* **Records to use**
+ + + +
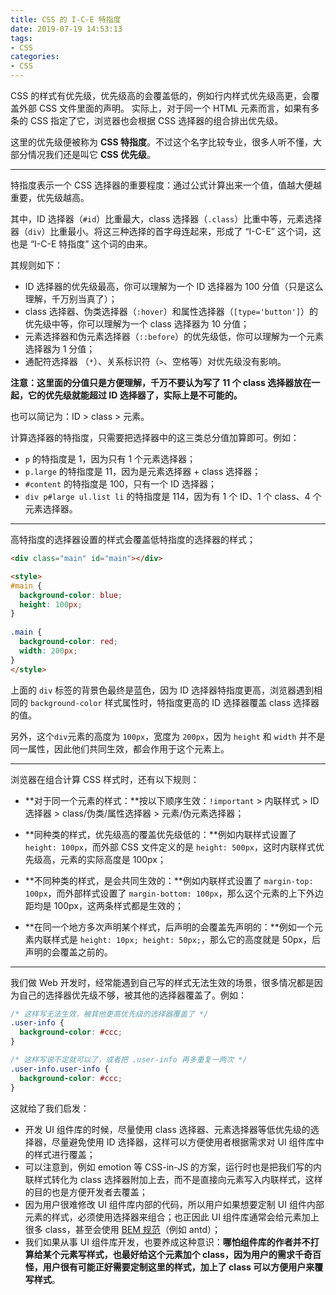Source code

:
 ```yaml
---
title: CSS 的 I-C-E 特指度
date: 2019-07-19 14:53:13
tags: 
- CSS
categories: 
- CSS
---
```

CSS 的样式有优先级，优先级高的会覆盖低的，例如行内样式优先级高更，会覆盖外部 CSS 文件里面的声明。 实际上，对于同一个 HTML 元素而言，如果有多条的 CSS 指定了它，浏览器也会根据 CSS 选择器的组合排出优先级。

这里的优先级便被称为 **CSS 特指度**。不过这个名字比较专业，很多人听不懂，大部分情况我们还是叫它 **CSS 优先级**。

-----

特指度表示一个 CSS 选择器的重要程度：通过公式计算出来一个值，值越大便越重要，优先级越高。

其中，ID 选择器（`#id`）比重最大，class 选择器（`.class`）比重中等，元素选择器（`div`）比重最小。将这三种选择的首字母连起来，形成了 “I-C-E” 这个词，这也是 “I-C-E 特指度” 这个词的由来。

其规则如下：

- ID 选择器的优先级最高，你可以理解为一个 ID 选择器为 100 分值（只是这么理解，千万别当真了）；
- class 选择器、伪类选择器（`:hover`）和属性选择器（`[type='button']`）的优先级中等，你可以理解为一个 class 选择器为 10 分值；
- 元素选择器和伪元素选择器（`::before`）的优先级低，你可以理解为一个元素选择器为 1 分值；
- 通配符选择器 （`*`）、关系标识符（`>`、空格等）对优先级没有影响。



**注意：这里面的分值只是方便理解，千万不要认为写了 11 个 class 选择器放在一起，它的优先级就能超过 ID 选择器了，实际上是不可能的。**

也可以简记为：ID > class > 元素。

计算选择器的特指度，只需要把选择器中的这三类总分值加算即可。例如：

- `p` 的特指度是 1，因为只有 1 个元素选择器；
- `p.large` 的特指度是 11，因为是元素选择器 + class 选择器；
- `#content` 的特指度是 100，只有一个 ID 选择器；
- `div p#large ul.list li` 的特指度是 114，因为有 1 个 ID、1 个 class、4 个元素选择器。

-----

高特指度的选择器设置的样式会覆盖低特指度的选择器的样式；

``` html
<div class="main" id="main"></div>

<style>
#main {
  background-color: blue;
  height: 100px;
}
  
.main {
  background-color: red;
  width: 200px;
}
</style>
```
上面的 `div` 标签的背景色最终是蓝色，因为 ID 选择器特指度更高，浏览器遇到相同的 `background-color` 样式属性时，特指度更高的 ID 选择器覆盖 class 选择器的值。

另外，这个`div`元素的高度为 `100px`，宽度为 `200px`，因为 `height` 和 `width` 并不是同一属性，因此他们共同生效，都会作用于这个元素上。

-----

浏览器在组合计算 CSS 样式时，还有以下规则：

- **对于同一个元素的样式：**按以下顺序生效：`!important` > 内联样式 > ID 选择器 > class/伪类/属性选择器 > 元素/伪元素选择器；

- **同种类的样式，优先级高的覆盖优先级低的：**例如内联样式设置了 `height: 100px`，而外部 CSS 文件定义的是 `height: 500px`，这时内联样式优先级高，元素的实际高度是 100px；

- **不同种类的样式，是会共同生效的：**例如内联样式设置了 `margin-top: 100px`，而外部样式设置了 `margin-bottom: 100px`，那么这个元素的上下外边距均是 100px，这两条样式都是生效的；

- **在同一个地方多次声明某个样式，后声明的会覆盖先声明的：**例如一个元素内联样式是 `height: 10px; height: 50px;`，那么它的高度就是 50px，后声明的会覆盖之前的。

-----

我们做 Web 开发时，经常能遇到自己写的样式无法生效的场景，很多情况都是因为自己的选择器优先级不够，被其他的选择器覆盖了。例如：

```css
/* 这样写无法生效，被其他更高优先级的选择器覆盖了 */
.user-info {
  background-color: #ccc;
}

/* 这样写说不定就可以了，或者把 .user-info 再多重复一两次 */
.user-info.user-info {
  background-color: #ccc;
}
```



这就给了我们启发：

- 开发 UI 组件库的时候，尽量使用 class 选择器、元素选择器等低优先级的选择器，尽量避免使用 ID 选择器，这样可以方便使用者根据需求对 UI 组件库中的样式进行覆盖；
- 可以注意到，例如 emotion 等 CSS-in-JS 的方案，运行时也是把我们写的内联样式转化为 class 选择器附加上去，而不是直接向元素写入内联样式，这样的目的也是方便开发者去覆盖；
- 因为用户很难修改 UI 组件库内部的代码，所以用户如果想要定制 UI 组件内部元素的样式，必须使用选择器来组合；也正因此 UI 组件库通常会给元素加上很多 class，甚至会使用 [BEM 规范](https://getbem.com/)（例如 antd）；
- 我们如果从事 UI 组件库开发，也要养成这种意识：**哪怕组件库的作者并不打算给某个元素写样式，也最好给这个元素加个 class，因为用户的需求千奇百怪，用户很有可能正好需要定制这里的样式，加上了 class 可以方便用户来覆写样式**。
+ + + +
* **Task statement**
Sift the material for lines with the string "background". Copy each one found.

* **Task solution**
  background-color: blue;
  background-color: red;
上面的 `div` 标签的背景色最终是蓝色，因为 ID 选择器特指度更高，浏览器遇到相同的 `background-color` 样式属性时，特指度更高的 ID 选择器覆盖 class 选择器的值。
  background-color: #ccc;
  background-color: #ccc;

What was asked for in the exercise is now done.